Pull out every line in the data that has the string "using" in it.
[Start of section]
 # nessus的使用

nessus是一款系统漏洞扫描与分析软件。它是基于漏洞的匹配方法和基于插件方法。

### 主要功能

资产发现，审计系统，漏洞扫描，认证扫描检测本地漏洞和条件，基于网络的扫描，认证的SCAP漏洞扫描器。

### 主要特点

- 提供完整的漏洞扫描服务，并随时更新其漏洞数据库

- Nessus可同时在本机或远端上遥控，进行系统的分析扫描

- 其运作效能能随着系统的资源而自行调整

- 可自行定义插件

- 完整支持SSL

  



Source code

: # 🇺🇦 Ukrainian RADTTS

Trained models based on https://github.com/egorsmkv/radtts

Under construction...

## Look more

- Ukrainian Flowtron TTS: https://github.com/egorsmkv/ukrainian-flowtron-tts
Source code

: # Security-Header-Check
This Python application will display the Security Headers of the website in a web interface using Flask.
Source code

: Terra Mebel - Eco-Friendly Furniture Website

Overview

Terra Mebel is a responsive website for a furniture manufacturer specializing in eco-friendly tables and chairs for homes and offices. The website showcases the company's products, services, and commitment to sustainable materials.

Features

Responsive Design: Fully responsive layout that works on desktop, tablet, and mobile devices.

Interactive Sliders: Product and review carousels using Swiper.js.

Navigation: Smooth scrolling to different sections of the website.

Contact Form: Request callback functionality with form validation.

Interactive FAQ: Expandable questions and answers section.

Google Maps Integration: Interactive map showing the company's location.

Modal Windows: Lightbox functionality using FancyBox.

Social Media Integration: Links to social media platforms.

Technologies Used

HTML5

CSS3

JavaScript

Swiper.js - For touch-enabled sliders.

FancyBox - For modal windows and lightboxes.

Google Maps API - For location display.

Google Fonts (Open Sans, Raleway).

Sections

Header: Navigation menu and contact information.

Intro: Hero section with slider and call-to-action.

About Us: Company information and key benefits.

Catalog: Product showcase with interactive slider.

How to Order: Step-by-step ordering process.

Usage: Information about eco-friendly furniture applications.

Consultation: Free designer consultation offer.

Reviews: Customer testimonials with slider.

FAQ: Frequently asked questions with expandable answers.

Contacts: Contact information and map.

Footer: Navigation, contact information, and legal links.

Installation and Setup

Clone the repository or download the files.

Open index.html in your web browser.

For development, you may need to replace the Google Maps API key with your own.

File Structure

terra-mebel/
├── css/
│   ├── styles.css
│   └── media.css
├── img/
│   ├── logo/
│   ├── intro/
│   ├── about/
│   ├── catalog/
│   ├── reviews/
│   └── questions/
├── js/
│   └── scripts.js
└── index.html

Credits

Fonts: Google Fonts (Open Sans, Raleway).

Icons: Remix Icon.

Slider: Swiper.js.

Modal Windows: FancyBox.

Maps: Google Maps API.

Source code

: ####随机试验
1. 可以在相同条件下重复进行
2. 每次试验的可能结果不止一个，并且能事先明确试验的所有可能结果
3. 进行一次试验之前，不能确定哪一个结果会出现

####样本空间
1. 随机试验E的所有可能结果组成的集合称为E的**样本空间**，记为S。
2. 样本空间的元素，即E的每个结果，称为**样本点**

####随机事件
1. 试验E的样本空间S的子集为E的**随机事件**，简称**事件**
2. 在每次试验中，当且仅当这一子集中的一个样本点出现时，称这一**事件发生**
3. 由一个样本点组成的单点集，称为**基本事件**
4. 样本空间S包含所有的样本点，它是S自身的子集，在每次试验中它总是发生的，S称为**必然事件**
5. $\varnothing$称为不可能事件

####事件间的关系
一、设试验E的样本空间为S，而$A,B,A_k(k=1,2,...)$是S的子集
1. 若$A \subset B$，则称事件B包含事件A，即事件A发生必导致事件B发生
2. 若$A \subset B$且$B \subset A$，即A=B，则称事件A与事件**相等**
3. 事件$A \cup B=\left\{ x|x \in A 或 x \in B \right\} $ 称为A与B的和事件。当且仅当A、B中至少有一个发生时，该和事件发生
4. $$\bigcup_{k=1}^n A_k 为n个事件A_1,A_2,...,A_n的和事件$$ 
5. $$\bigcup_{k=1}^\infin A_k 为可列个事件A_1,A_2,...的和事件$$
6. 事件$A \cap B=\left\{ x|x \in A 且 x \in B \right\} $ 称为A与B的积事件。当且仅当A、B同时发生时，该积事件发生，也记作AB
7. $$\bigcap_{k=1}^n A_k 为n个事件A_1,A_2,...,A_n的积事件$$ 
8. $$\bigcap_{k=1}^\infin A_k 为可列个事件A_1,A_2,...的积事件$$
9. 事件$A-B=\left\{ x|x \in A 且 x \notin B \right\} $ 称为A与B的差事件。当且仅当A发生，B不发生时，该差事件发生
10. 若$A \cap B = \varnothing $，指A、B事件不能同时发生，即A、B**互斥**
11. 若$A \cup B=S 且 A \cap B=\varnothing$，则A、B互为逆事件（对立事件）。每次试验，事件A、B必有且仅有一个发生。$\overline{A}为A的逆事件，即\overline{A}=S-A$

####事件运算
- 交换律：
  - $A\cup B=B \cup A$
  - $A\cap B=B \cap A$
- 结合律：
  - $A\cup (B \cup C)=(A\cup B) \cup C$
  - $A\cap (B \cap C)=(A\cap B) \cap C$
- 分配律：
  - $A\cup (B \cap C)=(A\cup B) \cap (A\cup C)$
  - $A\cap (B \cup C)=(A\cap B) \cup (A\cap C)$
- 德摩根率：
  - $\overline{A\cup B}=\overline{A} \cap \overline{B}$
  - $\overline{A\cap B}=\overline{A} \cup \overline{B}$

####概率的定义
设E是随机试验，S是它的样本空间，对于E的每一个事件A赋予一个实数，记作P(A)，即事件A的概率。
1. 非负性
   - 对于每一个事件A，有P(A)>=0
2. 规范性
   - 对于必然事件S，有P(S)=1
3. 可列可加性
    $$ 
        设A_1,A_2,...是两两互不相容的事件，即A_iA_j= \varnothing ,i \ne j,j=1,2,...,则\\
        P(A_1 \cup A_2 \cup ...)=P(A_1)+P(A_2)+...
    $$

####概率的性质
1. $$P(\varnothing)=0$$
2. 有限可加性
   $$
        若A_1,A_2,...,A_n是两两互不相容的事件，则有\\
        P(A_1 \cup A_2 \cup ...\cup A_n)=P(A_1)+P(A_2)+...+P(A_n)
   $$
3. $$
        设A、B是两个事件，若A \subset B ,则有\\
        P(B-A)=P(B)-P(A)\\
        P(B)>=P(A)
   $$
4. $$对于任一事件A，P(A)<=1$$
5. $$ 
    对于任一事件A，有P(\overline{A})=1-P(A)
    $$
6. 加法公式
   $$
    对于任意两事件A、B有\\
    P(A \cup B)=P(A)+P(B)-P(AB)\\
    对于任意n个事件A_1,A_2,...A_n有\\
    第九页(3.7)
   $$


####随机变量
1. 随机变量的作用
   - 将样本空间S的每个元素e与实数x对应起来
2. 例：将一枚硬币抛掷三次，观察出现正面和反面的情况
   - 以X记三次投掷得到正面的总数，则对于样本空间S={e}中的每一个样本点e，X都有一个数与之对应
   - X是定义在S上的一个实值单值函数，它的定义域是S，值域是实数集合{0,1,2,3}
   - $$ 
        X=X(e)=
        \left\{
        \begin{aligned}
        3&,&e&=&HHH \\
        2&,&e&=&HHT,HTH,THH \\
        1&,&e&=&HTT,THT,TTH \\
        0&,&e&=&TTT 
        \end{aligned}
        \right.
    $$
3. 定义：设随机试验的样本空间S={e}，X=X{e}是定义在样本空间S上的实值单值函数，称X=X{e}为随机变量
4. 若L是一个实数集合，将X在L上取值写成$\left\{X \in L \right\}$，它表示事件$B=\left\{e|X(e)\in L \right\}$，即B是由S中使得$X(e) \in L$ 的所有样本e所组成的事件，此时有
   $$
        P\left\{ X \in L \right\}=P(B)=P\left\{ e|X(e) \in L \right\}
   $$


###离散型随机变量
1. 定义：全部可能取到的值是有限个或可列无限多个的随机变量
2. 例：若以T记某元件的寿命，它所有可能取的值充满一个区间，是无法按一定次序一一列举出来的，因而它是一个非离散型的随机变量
[End of section]
# Exercise answer
This Python application will display the Security Headers of the website in a web interface using Flask.
Interactive Sliders: Product and review carousels using Swiper.js.
Modal Windows: Lightbox functionality using FancyBox.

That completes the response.